Jayne Evans, 53, now works as a self-employed podiatrist in the town but waded into the national Page Three debate yesterday.

More than 30 years ago, Jayne shot to fame as the town’s first topless model in The Sun, when she was just 17.

A short modelling career followed, with various shoots for daily tabloid titles, glamour magazines, promotions and underwear advertisements.

Jayne signed off that chapter of her life at 24, two years after the birth of her first daughter, but remains a strong supporter of Britain’s most famous newspaper page, due to the effect it had on her life.

Earlier this month, the red top created its own headlines after bringing topless models back following a short hiatus, which had been seen as a final end to the feature by campaigners. But Mrs Evans backed the paper.

“It does get me a little bit cross. What is all the fuss about? Have these people, these upset women, got nothing better to do?” she said. “It’s just a fuss about nothing. More importantly, it does take the choice away from women. I’m all for equality and this is taking some of that away from women.

“In the bigger picture women are women and men are men. They are two different things and there’s nothing wrong in being a woman.
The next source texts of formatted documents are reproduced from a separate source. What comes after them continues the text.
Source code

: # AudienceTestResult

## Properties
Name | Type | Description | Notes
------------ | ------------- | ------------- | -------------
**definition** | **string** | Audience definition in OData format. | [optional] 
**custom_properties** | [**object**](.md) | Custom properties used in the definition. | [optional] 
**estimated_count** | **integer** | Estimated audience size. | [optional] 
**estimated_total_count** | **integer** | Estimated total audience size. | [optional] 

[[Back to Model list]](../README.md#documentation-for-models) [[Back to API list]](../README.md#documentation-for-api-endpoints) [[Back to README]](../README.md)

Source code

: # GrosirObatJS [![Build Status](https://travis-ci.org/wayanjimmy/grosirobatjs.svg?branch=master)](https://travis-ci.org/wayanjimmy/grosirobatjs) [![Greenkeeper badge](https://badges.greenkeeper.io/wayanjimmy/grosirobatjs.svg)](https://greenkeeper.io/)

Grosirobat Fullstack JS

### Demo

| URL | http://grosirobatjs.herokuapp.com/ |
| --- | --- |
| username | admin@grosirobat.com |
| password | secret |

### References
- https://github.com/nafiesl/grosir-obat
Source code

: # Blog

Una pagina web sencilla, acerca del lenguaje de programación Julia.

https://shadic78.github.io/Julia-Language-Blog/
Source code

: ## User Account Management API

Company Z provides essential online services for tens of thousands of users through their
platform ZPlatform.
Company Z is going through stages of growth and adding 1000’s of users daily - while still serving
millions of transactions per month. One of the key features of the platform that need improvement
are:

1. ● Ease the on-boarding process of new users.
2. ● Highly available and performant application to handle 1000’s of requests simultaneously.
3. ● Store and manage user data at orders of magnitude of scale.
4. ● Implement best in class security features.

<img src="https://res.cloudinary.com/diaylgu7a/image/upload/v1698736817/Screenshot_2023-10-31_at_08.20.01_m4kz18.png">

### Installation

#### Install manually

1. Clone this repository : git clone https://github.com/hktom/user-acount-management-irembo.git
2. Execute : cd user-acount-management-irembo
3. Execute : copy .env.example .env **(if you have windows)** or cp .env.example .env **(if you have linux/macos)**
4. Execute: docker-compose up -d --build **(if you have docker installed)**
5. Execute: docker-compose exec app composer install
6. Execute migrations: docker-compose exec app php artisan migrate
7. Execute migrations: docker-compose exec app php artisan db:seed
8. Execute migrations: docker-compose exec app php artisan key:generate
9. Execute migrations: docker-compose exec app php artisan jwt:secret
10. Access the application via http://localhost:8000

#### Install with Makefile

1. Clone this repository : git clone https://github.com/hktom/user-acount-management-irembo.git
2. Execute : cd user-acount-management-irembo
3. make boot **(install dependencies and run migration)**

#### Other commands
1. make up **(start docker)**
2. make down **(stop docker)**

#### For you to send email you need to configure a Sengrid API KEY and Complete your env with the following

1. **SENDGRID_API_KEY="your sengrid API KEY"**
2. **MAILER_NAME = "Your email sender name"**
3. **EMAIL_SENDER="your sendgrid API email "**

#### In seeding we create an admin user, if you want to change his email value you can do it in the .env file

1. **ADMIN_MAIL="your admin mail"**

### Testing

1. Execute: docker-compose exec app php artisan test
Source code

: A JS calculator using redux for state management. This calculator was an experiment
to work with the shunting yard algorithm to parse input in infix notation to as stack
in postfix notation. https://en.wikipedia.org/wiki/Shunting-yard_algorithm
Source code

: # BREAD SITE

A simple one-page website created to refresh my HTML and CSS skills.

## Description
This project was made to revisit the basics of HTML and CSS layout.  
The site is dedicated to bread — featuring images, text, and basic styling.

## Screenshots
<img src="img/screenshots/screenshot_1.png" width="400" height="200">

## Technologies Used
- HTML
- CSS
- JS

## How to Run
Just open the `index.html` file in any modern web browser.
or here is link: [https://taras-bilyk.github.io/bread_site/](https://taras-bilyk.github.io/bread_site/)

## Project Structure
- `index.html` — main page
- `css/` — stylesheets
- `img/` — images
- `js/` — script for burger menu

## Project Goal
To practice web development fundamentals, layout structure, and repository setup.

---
“They get on this bandwagon and blow it out of proportion. It certainly hasn’t done me any harm. I have never regretted doing it. It was a long time ago and it was probably a little more risqué back then, because you can see boobs everywhere now.”

The Sun’s topless images have long drawn protests from campaigners, with an online petition against their use attracting more than 215,000 signatures so far.

Campaign group No More Page Three was founded in 2012 and has since gained support from a number of MPs and anti-sexism charities.

The Irish edition of the Sun stopped publishing topless pictures two years ago.

It is a debate which has always been close to Jayne’s heart, who got her big break after a holiday snap was sent into The Sun, unbeknown to her, by a former colleague.

“For many years after, it was something I didn’t tell people about immediately. Not because I was ashamed, but people’s reactions weren’t kind,” she said.

“If people knew about it they saw me as someone to look out for if I was near their husbands, which couldn’t be further from the truth."